Тени колоколов - Александр Доронин
Шрифт:
Интервал:
Закладка:
Что делили они с Никоном? В основном за подати верующих укоряли друг друга. Каждый тянул одеяло на себя. «Сейчас иди-ка против него — в мякину превратит. С царем обнимается…»
Илья снова подошел к окну. Перед воротами монастыря собралось до полусотни человек. Расставили лукошки с хлебом-луком, сели отдыхать на землю. Издалека, видать, пришли, очень устали. Старец Артюша, как всегда, о чем-то беседовал с ними. Его и мясом не корми, только дай поболтать. Таких орешков тебе «вылущит» — волосы дыбом встанут. Недавно прослышали от него о чуде: монах Савватий излечил больную женщину, вынув ее печень. И ничего, женщина до сих пор живет, недавно двух пареньков родила, близнецов… Видать, старец о Савватии правду не ведал, потому и сочиняет.
Люди останавливались около Артюши, просили его благословения. Тот еле успевал опухшие руки поднимать. Сам сидел — в последнее время чирьи напали на ноги. Лицо белое, бескровное, будто мелом побелили. Заметно сдал старец в последнее время, постарел, пропала его сноровка. Бывало, надоедят ему приезжие, так он убежит и спрячется. «Вряд ли верят теперь страждущие в его силу, потеряем скоро доход… — опечалился Илья. — Хорошо ещё, мощи Филиппа выручают. Без них совсем опустел бы монастырь. Вся надежда на загробную силу святого…» Но вспомнил Мирона. «Вот кто Артюшу заменит!» — сверкнуло в его голове.
Илья умылся-оделся, расчесал кипящую черемуховым цветом бороду и вышел на улицу.
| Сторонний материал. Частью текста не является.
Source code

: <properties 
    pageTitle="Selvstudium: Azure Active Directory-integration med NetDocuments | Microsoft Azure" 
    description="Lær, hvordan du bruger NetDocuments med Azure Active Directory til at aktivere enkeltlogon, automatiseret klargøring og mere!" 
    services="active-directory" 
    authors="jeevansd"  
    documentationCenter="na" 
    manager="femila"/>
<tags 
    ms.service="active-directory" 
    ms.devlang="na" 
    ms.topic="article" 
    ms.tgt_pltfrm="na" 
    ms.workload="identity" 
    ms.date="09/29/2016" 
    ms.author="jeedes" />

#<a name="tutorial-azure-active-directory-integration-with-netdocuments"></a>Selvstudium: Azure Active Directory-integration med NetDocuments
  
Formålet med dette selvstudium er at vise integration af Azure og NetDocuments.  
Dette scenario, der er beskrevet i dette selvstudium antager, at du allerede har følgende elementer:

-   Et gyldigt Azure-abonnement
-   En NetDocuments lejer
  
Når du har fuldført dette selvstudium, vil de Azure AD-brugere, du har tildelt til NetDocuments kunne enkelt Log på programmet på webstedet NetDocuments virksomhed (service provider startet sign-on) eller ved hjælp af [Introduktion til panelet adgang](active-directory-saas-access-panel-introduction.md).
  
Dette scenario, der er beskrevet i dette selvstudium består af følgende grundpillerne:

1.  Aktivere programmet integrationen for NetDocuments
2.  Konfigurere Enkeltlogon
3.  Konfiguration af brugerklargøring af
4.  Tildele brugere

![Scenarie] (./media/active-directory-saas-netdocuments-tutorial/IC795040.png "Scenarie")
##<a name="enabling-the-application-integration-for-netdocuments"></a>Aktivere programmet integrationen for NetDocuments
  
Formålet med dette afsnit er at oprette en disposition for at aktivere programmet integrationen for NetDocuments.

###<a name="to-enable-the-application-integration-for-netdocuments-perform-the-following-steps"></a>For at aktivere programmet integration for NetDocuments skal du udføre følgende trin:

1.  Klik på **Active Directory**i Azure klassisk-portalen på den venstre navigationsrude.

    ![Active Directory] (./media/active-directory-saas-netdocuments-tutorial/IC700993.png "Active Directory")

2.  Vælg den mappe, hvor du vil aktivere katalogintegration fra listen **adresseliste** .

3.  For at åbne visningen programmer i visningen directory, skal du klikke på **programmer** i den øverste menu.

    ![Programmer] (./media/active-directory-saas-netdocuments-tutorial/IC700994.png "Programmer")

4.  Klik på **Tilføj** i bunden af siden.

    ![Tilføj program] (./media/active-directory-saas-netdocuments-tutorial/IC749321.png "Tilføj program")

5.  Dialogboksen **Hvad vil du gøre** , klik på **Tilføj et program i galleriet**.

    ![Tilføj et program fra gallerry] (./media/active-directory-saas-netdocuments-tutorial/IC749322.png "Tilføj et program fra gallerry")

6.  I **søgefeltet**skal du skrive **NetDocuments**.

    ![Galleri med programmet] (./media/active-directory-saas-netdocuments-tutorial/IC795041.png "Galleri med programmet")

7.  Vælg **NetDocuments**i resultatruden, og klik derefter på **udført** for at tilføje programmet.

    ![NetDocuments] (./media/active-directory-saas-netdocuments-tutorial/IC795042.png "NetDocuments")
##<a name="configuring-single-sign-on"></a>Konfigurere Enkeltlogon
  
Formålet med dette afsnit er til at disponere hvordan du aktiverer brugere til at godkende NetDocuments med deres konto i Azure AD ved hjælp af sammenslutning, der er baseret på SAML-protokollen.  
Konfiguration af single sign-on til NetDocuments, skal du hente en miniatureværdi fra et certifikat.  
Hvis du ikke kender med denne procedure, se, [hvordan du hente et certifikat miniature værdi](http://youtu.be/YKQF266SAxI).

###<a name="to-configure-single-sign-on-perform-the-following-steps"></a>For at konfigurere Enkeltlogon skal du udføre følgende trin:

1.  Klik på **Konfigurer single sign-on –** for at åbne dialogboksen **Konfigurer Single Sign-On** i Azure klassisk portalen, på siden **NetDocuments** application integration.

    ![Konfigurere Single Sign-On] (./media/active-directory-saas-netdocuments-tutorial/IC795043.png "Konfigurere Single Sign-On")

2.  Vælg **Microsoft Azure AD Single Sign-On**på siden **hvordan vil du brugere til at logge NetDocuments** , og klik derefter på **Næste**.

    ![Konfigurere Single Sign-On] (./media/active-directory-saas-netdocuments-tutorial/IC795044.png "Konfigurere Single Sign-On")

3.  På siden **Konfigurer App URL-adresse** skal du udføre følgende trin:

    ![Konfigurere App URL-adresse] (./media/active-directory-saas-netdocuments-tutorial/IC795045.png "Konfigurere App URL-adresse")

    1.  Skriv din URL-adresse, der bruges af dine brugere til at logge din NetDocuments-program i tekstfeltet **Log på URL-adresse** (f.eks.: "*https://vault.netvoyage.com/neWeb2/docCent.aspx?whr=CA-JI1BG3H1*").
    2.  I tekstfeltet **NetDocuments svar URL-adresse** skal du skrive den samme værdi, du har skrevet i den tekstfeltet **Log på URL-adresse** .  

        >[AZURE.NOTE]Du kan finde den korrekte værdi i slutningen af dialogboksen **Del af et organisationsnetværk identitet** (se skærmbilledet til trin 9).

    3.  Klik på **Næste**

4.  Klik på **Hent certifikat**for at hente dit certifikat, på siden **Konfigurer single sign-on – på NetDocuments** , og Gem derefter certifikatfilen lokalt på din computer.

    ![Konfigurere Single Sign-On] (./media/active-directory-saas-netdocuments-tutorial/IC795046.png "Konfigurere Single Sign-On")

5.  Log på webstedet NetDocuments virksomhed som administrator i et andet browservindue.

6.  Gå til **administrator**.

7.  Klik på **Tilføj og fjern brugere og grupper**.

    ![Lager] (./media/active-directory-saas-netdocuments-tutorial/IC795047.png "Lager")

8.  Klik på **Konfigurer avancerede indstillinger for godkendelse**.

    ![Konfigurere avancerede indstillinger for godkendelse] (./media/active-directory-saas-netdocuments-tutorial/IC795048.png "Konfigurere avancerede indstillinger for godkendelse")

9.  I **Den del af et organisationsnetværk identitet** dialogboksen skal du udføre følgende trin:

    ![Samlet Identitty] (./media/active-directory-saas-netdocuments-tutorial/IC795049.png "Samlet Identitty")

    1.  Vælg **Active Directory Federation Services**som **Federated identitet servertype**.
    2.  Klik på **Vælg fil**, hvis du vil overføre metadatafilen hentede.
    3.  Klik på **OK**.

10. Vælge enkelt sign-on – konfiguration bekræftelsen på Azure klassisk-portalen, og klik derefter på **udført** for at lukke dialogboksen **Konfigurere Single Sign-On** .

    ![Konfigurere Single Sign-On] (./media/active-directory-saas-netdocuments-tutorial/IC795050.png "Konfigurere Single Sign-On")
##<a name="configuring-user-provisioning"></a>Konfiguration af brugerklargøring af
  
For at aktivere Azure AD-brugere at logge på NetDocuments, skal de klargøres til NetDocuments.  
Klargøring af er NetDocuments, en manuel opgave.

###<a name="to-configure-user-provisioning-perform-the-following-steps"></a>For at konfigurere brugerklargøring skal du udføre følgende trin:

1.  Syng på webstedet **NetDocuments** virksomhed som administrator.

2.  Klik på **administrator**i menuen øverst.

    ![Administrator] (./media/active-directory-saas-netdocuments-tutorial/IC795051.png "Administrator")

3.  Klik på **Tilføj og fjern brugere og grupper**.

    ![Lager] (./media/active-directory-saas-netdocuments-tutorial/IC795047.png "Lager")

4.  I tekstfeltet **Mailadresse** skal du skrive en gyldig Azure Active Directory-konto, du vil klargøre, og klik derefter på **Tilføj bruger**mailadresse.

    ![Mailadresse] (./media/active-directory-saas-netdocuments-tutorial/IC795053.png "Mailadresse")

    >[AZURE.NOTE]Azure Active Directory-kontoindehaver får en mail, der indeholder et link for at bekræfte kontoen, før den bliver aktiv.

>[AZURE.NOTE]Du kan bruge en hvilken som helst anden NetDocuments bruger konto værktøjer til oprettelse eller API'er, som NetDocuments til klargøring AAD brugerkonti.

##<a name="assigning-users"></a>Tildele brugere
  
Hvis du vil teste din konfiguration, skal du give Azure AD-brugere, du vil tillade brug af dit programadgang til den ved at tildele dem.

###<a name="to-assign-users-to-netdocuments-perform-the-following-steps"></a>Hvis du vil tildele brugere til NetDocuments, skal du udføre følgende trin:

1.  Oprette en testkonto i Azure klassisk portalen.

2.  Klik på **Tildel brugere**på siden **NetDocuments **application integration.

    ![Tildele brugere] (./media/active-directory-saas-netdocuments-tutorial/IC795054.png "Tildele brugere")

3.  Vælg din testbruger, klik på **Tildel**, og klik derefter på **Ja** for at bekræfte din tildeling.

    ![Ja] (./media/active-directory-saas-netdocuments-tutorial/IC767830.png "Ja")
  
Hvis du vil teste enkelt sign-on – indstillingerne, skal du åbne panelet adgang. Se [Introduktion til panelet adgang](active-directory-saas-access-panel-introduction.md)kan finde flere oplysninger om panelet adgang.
На крыльце столкнулся с келарем.
— Что, начинать заутреню?
— Начинать, начинать, дорогое время нечего тянуть, — махнул рукой игумен. Рукав черной рясы вороньим крылом взлетел.
Пошли к церкви. Келарь семенил на два шага позади. Не оборачиваясь, Илья приказал:
— Где Дионисий? Иди сейчас же позови его. Вдвоем Савватия похороните. Скрытно, понял?
— Как уж не понять, — проворчал Вадим и хотел уже пойти искать монаха, но Илья остановил его:
— Нет, постой, поумнее сделаем. Пусть Дионисий один пойдет, ночью. Если вырвется из твоего дырявого рта хоть одно слово — язык заставлю отрезать, слышишь?
Келарь в ответ не вымолвил ни слова.
* * *Ковыляя за телегой, Дионисий, довольный, смотрел на всходившее солнце и негромко разговаривал сам с собой. Хорошее утро, нечего жаловаться. И лошадь, отдохнувшая за ночь, без принуждения везла груз, помахивая хвостом. Монах не подгонял ее. Лошадью правили разные возницы, только она признавала вот этого невысокого, душевного парня. Он всегда угощал ее хлебом-солью. И телегу через край не наполнял.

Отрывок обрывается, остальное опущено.